# Introduction to Python
Python is an interpreted light-weight object-oriented programming language (see Wikipedia article [here](https://en.wikipedia.org/wiki/Python_(programming_language))). Let's go over what those words mean:
1. Interpreted: An interpreted language loosely speaking means the code can be executed directly, without needing to be compiled, i.e. translated into a machine language. This means, you can write `2+2` without having to define a program, compiler etc. This makes it akin to MATLAB.
2. Light-weight: However, very much unlike MATLAB, Python does not actually need a lot of comping power to run. Of course, more computing power makes things typically run faster. But you can still develop sensible code with your standard machine without needing to beef it up just because you are running Python.
3. Object-oriented: This is the most difficult one to explain for anybody coming from e.g. a MATLAB environment. The easiest way to explain it is probably with an example. Say you want to calculate the area of a rectangle ($A = wl$, where $w$ is the width and $l$ is the length). In MATLAB, you would probably do something like this:

## Object orientation

In [1]:
def rectangle_area(width, length):
    return width * length

This means, you would simply write a function that takes two numbers and returns the result. While this is a great way to do things for some tasks, more complex programming often becomes cumbersome this way. But it does not have to be this way. Some very smart people (see [here](http://web.eecs.utk.edu/~huangj/CS302S04/notes/oo-intro.html)) came up with the idea of classes and objects. Let's see what that means:

In [2]:
class Rectangle:
    def __init__(self, width, length):
        self.width = width
        self.length = length
    
    def area(self):
        return self.width * self.length

Before explaining in detail what is happening here, let's see that these two things do exactly the same:

In [3]:
width = 3
length = 5

# Function evaluation
print(f'Function version: {rectangle_area(width, length)}')

# Object-based version:
the_rectangle = Rectangle(width, length)
print(f'Object-based version: {the_rectangle.area()}')


Function version: 15
Object-based version: 15


So what are we doing here? Instead of simply writing down an equation, like in `rectangle_area`, we create an **instance** or a specific rectangle, which has a given width and length. And then we use these **properties** to evaluate the area.
+ This means if you want to "do" a lot of things to this rectangle, you can have all of this information contained in one class. This makes it safe and easily readable.
+ You can use classes in other classes. So for example you could make a `Point` class, which is then used in a `Line` class, which is then used in a `Triangle` class etc. This makes for intuitively readable code
- Side-effects: you basically say `do something` with this object, but you don't know precisely what is happening. In the function version above, you put numbers in and get numbers out. There are no other actions going on except that.

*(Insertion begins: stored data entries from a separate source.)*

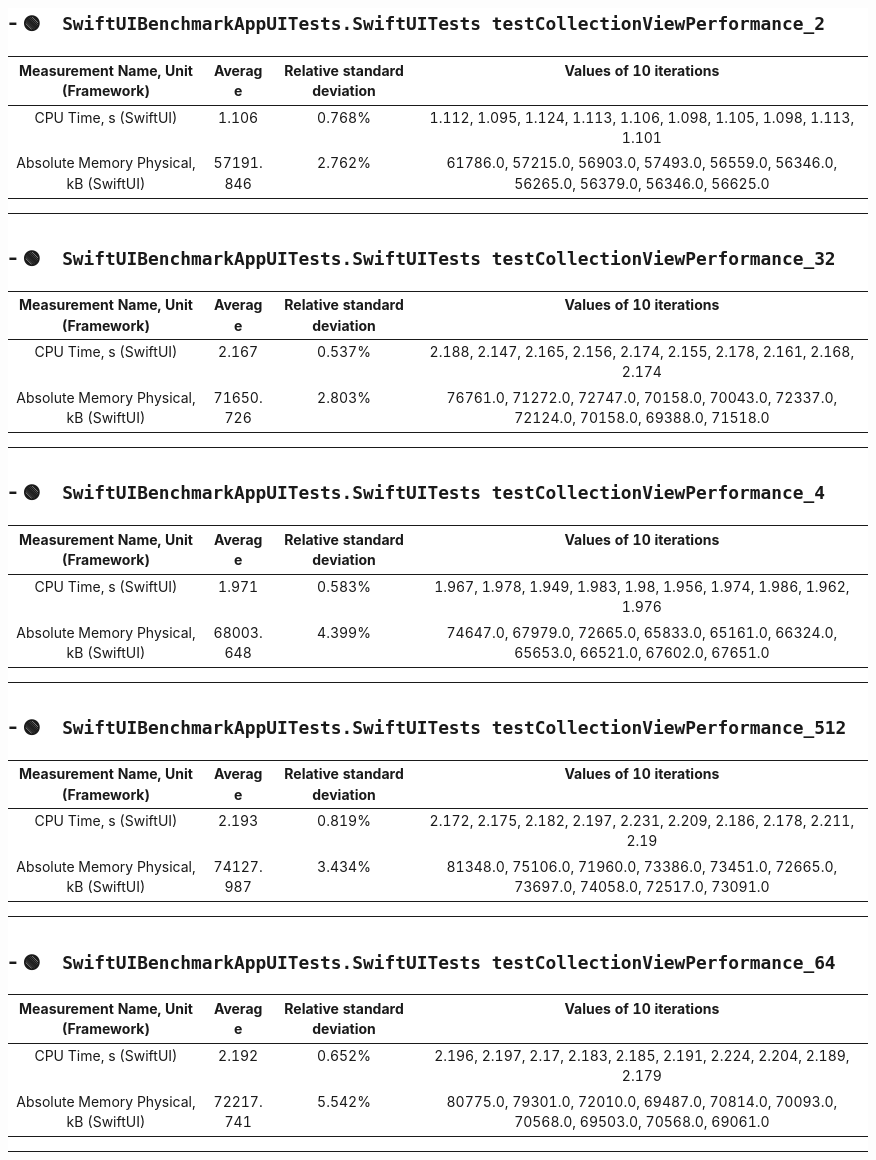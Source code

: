 ## - `🟢  SwiftUIBenchmarkAppUITests.SwiftUITests testCollectionViewPerformance_2`
 | Measurement Name, Unit (Framework)  | Average  | Relative standard deviation | Values of 10 iterations|
|:----:|:----:|:----:|:----:|
|  CPU Time, s (SwiftUI) | 1.106 | 0.768% | 1.112, 1.095, 1.124, 1.113, 1.106, 1.098, 1.105, 1.098, 1.113, 1.101|
|  Absolute Memory Physical, kB (SwiftUI) | 57191.846 | 2.762% | 61786.0, 57215.0, 56903.0, 57493.0, 56559.0, 56346.0, 56265.0, 56379.0, 56346.0, 56625.0|
---

## - `🟢  SwiftUIBenchmarkAppUITests.SwiftUITests testCollectionViewPerformance_32`
 | Measurement Name, Unit (Framework)  | Average  | Relative standard deviation | Values of 10 iterations|
|:----:|:----:|:----:|:----:|
|  CPU Time, s (SwiftUI) | 2.167 | 0.537% | 2.188, 2.147, 2.165, 2.156, 2.174, 2.155, 2.178, 2.161, 2.168, 2.174|
|  Absolute Memory Physical, kB (SwiftUI) | 71650.726 | 2.803% | 76761.0, 71272.0, 72747.0, 70158.0, 70043.0, 72337.0, 72124.0, 70158.0, 69388.0, 71518.0|
---

## - `🟢  SwiftUIBenchmarkAppUITests.SwiftUITests testCollectionViewPerformance_4`
 | Measurement Name, Unit (Framework)  | Average  | Relative standard deviation | Values of 10 iterations|
|:----:|:----:|:----:|:----:|
|  CPU Time, s (SwiftUI) | 1.971 | 0.583% | 1.967, 1.978, 1.949, 1.983, 1.98, 1.956, 1.974, 1.986, 1.962, 1.976|
|  Absolute Memory Physical, kB (SwiftUI) | 68003.648 | 4.399% | 74647.0, 67979.0, 72665.0, 65833.0, 65161.0, 66324.0, 65653.0, 66521.0, 67602.0, 67651.0|
---

## - `🟢  SwiftUIBenchmarkAppUITests.SwiftUITests testCollectionViewPerformance_512`
 | Measurement Name, Unit (Framework)  | Average  | Relative standard deviation | Values of 10 iterations|
|:----:|:----:|:----:|:----:|
|  CPU Time, s (SwiftUI) | 2.193 | 0.819% | 2.172, 2.175, 2.182, 2.197, 2.231, 2.209, 2.186, 2.178, 2.211, 2.19|
|  Absolute Memory Physical, kB (SwiftUI) | 74127.987 | 3.434% | 81348.0, 75106.0, 71960.0, 73386.0, 73451.0, 72665.0, 73697.0, 74058.0, 72517.0, 73091.0|
---

## - `🟢  SwiftUIBenchmarkAppUITests.SwiftUITests testCollectionViewPerformance_64`
 | Measurement Name, Unit (Framework)  | Average  | Relative standard deviation | Values of 10 iterations|
|:----:|:----:|:----:|:----:|
|  CPU Time, s (SwiftUI) | 2.192 | 0.652% | 2.196, 2.197, 2.17, 2.183, 2.185, 2.191, 2.224, 2.204, 2.189, 2.179|
|  Absolute Memory Physical, kB (SwiftUI) | 72217.741 | 5.542% | 80775.0, 79301.0, 72010.0, 69487.0, 70814.0, 70093.0, 70568.0, 69503.0, 70568.0, 69061.0|
---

In this course, we will limit the use of objects, just so that it does not become to cumbersome to follow. However, as we will see in the very end of the course, object orientation and mathematical programming natively go hand in hand!

## Now let's look at Python
So basically Python is a lot like MATLAB. But there are some key differences that I quickly want to touch upon:
- Some basic syntax
- Packages
- Indenting
- Zero-indexing
- Mutability
- Data representations

To do this, let's look at a simple example of calculating the area of a triangle given three points (see math [here](https://www.mathopenref.com/coordtrianglearea.html)):

In [None]:
import math

def triangle_area(p1, p2, p3):
    term1 = p1[0]*(p2[1] - p3[1])
    term2 = p2[0]*(p3[1] - p1[1])
    term3 = p3[0]*(p1[1] - p2[1])
    
    return math.abs((term1 + term2 + term3)/2)

### Some basic syntax
Most of the syntax in Python is fairly straight-forward to understand, however here is a list that you can use as a cheatsheet to get you started:

| Operator | MATLAB | Python | Comments |
|----------|--------|--------|----------|
|Addition  | +      | +      |          |
|Subtraction | -      | -      |          |
|Multiplication | *      | *      |          |
|Division | /      | /      |          |
|Exponential | ^      | **     |          |
|Square root | `sqrt`  | `math.sqrt` | For arrays, use `numpy` |
|Absolute value | `abs` | `math.abs` | For arrays, use `numpy` |
|Range (e.g. 1 to 10) | `1:10` | `range(1,11)` | Zero is the default value, so `0:10` would be `range(11)`. |
|Length of array | `len(p)` | `len(p)` | |

For the rest of it, check out [this awesome cheatsheet](http://mathesaurus.sourceforge.net/matlab-python-xref.pdf)! In general, Python syntax is very similar to MATLAB.

### Packages
Let's go line by line: the first line tells Python to use the `math` package. This is fundamentally different from MATLAB, where all the packages are automatically in place. Instead, the user has to set what to use. Why? Well, you should only include those packages that are needed to keep the program as light-weight as possible. If you include hundreds of packages, this will make your code slow and require all those packages to be stored somewhere.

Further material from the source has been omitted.